HBase keeps its metadata inside a special HBase table called METADATA. The metadata maintains a set of pointers where the key is a three-value tuple [table, region start key, region id] and the value is the RegionServer. If the client wants to find a specific row key, it will go through the metadata to find the right RegionServer. Then, the RegionServer go through its managed regions to find the required data. A HFile is with multiple layers of index, bloom filters, and time range information to skip as much unnecessary data as possible.

Data Write

Writing data into HBase has three steps. Firstly, the data is written to a WAL on HDFS. Secondly, the data is written to the MemStore. Finally, when the MemStore size reaches a threshold, the data is flushed into HDFS. In fact, once the data is recorded into the WAL, the write is already successful, though the data is invisible at that moment. If the RegionServer crashes before writing to the MemStore, the data can still be loaded into MemStore once the server recovers.

HBase does not support cross row transactions. However, it does support atomic intra-row operations, and we know that a row is actually a set of key-value pairs. Therefore, I think the set of key-value pairs are grouped into a transaction.

HBase provides strong consistency for read and write, which means every read gets exactly the same result. The result depends solely on the timestamp the request is received by HBase. In the HBase architecture, strong consistency is achieved based on HDFS. In other words, the HBase provides a consistent global view to the WAL for all RegionServers.

Compaction and Split

HDFS is designed for batch process, and therefore, huge number of small files can cause a unacceptable memory footprint to the NameNode. There are two kinds of compaction, the minor compaction and the major compaction. A minor compaction collects a set of HFiles (belonging to the same column family) and merge them into one. A major compaction merge all HFiles belonging to the same column family into one. Since a major compaction consumes quite a lot of resources, it is recommended to be carried out carefully. From this point of view, HBase is not really suitable for use cases where data is manipulated frequently.

A region is a consecutive range of row keys. Once a region reaches a certain size (e.g., 1G), the region is split into two. This is to keep the size of a region from being too big. Big region is bad since region is the unit of parallal access in HBase. For instance, a mapreduce program treat each region a split. The region is split in an automatic way in default. But the user could also predefine the split boundaries when creating the table.

If the regions are split automatically, one need to be careful about the row key design. For instance, if the row key is mono-increasing numbers, the new arriving data will always be inserted to the newly split region, creating write hotspot. In generally, the row keys should be random enough to prevent both read hotspot and write hotspot.

Finally, I’d like to give my two cents on HBase:

Better documentation: The current document is not well written. The text contains a lot of references to Jira issues and external articles which is really disrupting.

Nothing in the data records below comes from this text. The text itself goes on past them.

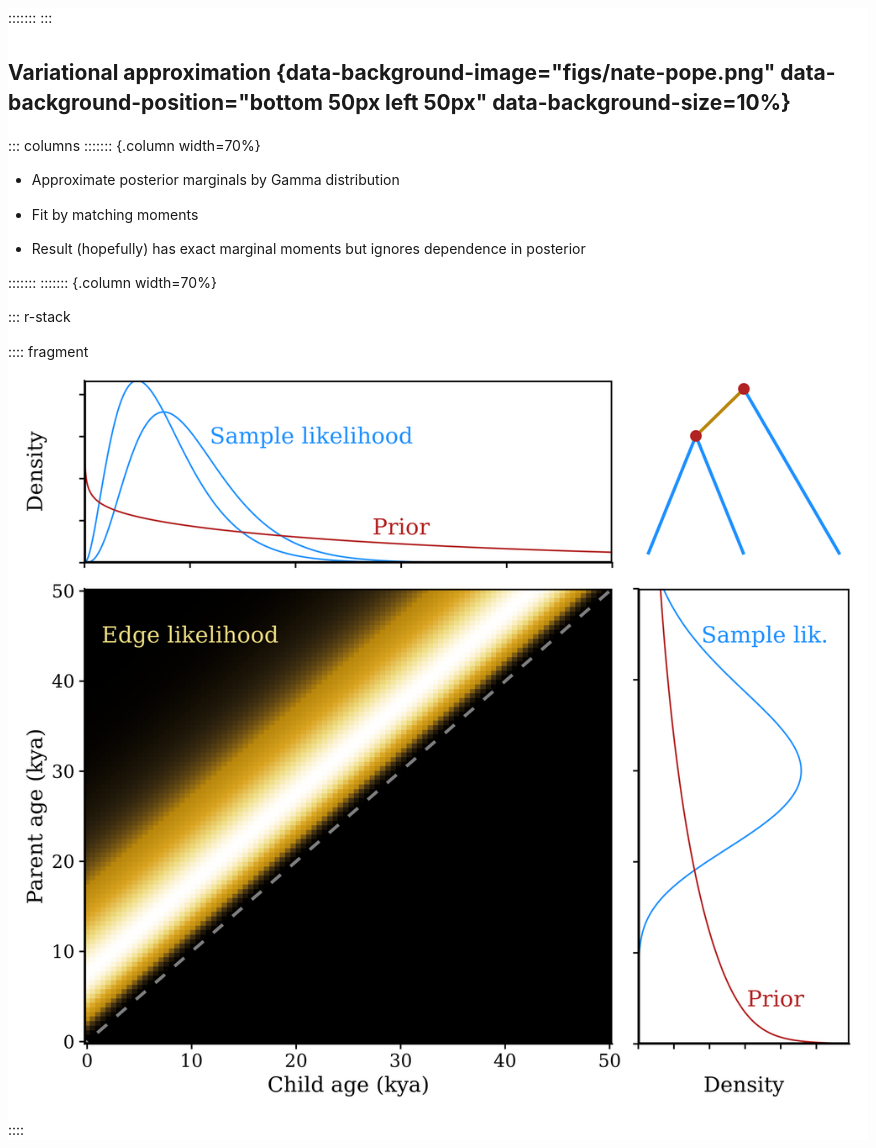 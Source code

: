 :::::::
:::

## Variational approximation {data-background-image="figs/nate-pope.png" data-background-position="bottom 50px left 50px" data-background-size=10%}

::: columns
::::::: {.column width=70%}

- Approximate posterior marginals
    by Gamma distribution

- Fit by matching moments

- Result (hopefully) has exact marginal moments
    but ignores dependence in posterior

:::::::
::::::: {.column width=70%}

::: r-stack

:::: fragment
![](figs/nate/plot_like.png)
::::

As discussed above, HBase is really about tables, not some complicated maps. I understand the differences, but as a beginner, I prefer concepts closer to my existing mindset.
SQL interface: Providing a SQL-like interface is much more friendly than raw Java apis. Such an interface helps users to play with HBase much more easily.
Predefined partition: Predined partition feels more controllable than the automatic split. Though there is a way of defining the split boundaries which is still quite indirect. In practice, people usually know how to partition their data to achieve the best performance. This is the well adopted use case for RDBMs.
Local filesystem: HDFS is designed for batch access which HBase can be used for random access, even with frequent manipulations. Local filesystems might be a better choice.

I also read about Kudu and MapR-DB. From the architecture point of view, they actually share a lot of design patterns. Only, Kudu and MapR-DB are built on the shoulder of HBase, so they can avoid pitfalls. Anyway, HBase is still a very good designed software which provide a very good study case. Thanks to the community and the contributors.